Stored records

[Start of Attachment]

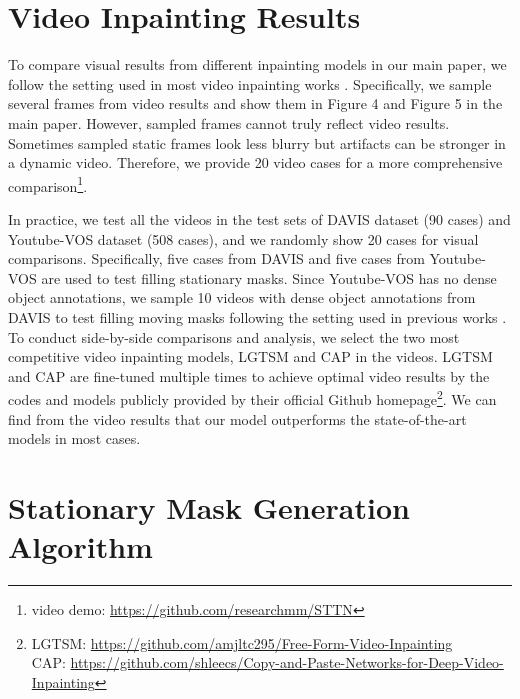 \documentclass[runningheads]{llncs}
\begin{document}
\setcounter{section}{0}
\def\thesection{\Alph{section}}
\section{Video Inpainting Results}
\label{sec:vid}

To compare visual results from different inpainting models in our main paper, we follow the setting used in most video inpainting works \cite{huang2016temporally,kim2019deep,xu2019deep}. Specifically, we sample several frames from video results and show them in Figure 4 and Figure 5 in the main paper. 
However, sampled frames cannot truly reflect video results. Sometimes sampled static frames look less blurry but artifacts can be stronger in a dynamic video. 
Therefore, we provide 20 video cases for a more comprehensive comparison\footnote{video demo: \url{https://github.com/researchmm/STTN}}.

In practice, we test all the videos in the test sets of DAVIS dataset \cite{caelles20182018} (90 cases) and Youtube-VOS dataset \cite{xu2018youtube} (508 cases), and we randomly show 20 cases for visual comparisons. 
Specifically, five cases from DAVIS and five cases from Youtube-VOS are used to test filling stationary masks. Since Youtube-VOS has no dense object annotations, we sample 10 videos with dense object annotations from DAVIS to test filling moving masks following the setting used in previous works \cite{kim2019deep,lee2019copy,xu2019deep}. 
To conduct side-by-side comparisons and analysis, we select the two most competitive video inpainting models, LGTSM \cite{chang2019learnable} and CAP \cite{lee2019copy} in the videos. LGTSM and CAP are fine-tuned multiple times to achieve optimal video results by the codes and models publicly provided by their official Github homepage\footnote{
LGTSM: \url{https://github.com/amjltc295/Free-Form-Video-Inpainting}\\
CAP: \url{https://github.com/shleecs/Copy-and-Paste-Networks-for-Deep-Video-Inpainting}
}. We can find from the video results that our model outperforms the state-of-the-art models in most cases.



\section{Stationary Mask Generation Algorithm}
\label{sec:mask}
\end{document}
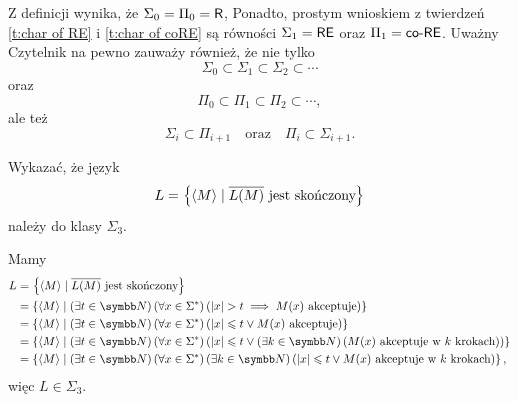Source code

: Z definicji wynika, że $\Sigma_0 = \Pi_0 = \textsf{R}$, Ponadto, prostym wnioskiem z twierdzeń \ref{t:char of RE} i \ref{t:char of coRE} są równości $\Sigma_1 = \textsf{RE}$ oraz $\Pi_1 = \textsf{co-RE}$. Uważny Czytelnik na pewno zauważy również, że nie tylko
\[ \Sigma_0 \subset \Sigma_1 \subset \Sigma_2 \subset \cdots \]
oraz
\[ \Pi_0 \subset \Pi_1 \subset \Pi_2 \subset \cdots, \]
ale też
\[ \Sigma_i \subset \Pi_{i + 1} \quad\text{oraz}\quad \Pi_i \subset \Sigma_{i+1}. \]

\begin{example}
    Wykazać, że język
    \[ L = \left\{\left\langle M \right\rangle \mid \overline{L(M)} \text{ jest skończony}\right\} \]
    należy do klasy $\Sigma_3$.
\end{example}
\begin{solution}
Mamy
    \begin{align*}
        L &= \left\{\encode{M} \mid \ol{L(M)} \text{ jest skończony}\right\} \\
        &= \left\{\encode{M} \mid \left(\exists t \in \NN\right) \left(\forall x \in \Sigma^*\right) \left(|x| > t \implies M(x) \text{ akceptuje}\right)\right\} \\
        &= \left\{\encode{M} \mid \left(\exists t \in \NN\right) \left(\forall x \in \Sigma^*\right) \left(|x| \leq t \lor M(x) \text{ akceptuje}\right)\right\} \\
        &= \left\{\encode{M} \mid \left(\exists t \in \NN\right) \left(\forall x \in \Sigma^*\right) \left(|x| \leq t \lor \left(\exists k \in \NN\right) \left(M(x) \text{ akceptuje w } k \text{ krokach}\right)\right)\right\} \\
        &= \left\{\encode{M} \mid \left(\exists t \in \NN\right) \left(\forall x \in \Sigma^*\right) \left(\exists k \in \NN\right) \left(|x| \leq t \lor M(x) \text{ akceptuje w } k \text{ krokach}\right)\right\},
    \end{align*}
    więc $L \in \Sigma_3$.
\end{solution}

[End of Attachment]

→ PROBLEM STATEMENT: Give the records again exactly as they stand, so that only the pictures are missing.

→ RESPONSE FOR THIS EXERCISE:
 \documentclass[runningheads]{llncs}
\begin{document}
\setcounter{section}{0}
\def\thesection{\Alph{section}}
\section{Video Inpainting Results}
\label{sec:vid}

To compare visual results from different inpainting models in our main paper, we follow the setting used in most video inpainting works \cite{huang2016temporally,kim2019deep,xu2019deep}. Specifically, we sample several frames from video results and show them in Figure 4 and Figure 5 in the main paper. 
However, sampled frames cannot truly reflect video results. Sometimes sampled static frames look less blurry but artifacts can be stronger in a dynamic video. 
Therefore, we provide 20 video cases for a more comprehensive comparison\footnote{video demo: \url{https://github.com/researchmm/STTN}}.

In practice, we test all the videos in the test sets of DAVIS dataset \cite{caelles20182018} (90 cases) and Youtube-VOS dataset \cite{xu2018youtube} (508 cases), and we randomly show 20 cases for visual comparisons. 
Specifically, five cases from DAVIS and five cases from Youtube-VOS are used to test filling stationary masks. Since Youtube-VOS has no dense object annotations, we sample 10 videos with dense object annotations from DAVIS to test filling moving masks following the setting used in previous works \cite{kim2019deep,lee2019copy,xu2019deep}. 
To conduct side-by-side comparisons and analysis, we select the two most competitive video inpainting models, LGTSM \cite{chang2019learnable} and CAP \cite{lee2019copy} in the videos. LGTSM and CAP are fine-tuned multiple times to achieve optimal video results by the codes and models publicly provided by their official Github homepage\footnote{
LGTSM: \url{https://github.com/amjltc295/Free-Form-Video-Inpainting}\\
CAP: \url{https://github.com/shleecs/Copy-and-Paste-Networks-for-Deep-Video-Inpainting}
}. We can find from the video results that our model outperforms the state-of-the-art models in most cases.



\section{Stationary Mask Generation Algorithm}
\label{sec:mask}
\end{document}
Source code

: Z definicji wynika, że $\Sigma_0 = \Pi_0 = \textsf{R}$, Ponadto, prostym wnioskiem z twierdzeń \ref{t:char of RE} i \ref{t:char of coRE} są równości $\Sigma_1 = \textsf{RE}$ oraz $\Pi_1 = \textsf{co-RE}$. Uważny Czytelnik na pewno zauważy również, że nie tylko
\[ \Sigma_0 \subset \Sigma_1 \subset \Sigma_2 \subset \cdots \]
oraz
\[ \Pi_0 \subset \Pi_1 \subset \Pi_2 \subset \cdots, \]
ale też
\[ \Sigma_i \subset \Pi_{i + 1} \quad\text{oraz}\quad \Pi_i \subset \Sigma_{i+1}. \]

\begin{example}
    Wykazać, że język
    \[ L = \left\{\left\langle M \right\rangle \mid \overline{L(M)} \text{ jest skończony}\right\} \]
    należy do klasy $\Sigma_3$.
\end{example}
\begin{solution}
Mamy
    \begin{align*}
        L &= \left\{\encode{M} \mid \ol{L(M)} \text{ jest skończony}\right\} \\
        &= \left\{\encode{M} \mid \left(\exists t \in \NN\right) \left(\forall x \in \Sigma^*\right) \left(|x| > t \implies M(x) \text{ akceptuje}\right)\right\} \\
        &= \left\{\encode{M} \mid \left(\exists t \in \NN\right) \left(\forall x \in \Sigma^*\right) \left(|x| \leq t \lor M(x) \text{ akceptuje}\right)\right\} \\
        &= \left\{\encode{M} \mid \left(\exists t \in \NN\right) \left(\forall x \in \Sigma^*\right) \left(|x| \leq t \lor \left(\exists k \in \NN\right) \left(M(x) \text{ akceptuje w } k \text{ krokach}\right)\right)\right\} \\
        &= \left\{\encode{M} \mid \left(\exists t \in \NN\right) \left(\forall x \in \Sigma^*\right) \left(\exists k \in \NN\right) \left(|x| \leq t \lor M(x) \text{ akceptuje w } k \text{ krokach}\right)\right\},
    \end{align*}
    więc $L \in \Sigma_3$.
\end{solution}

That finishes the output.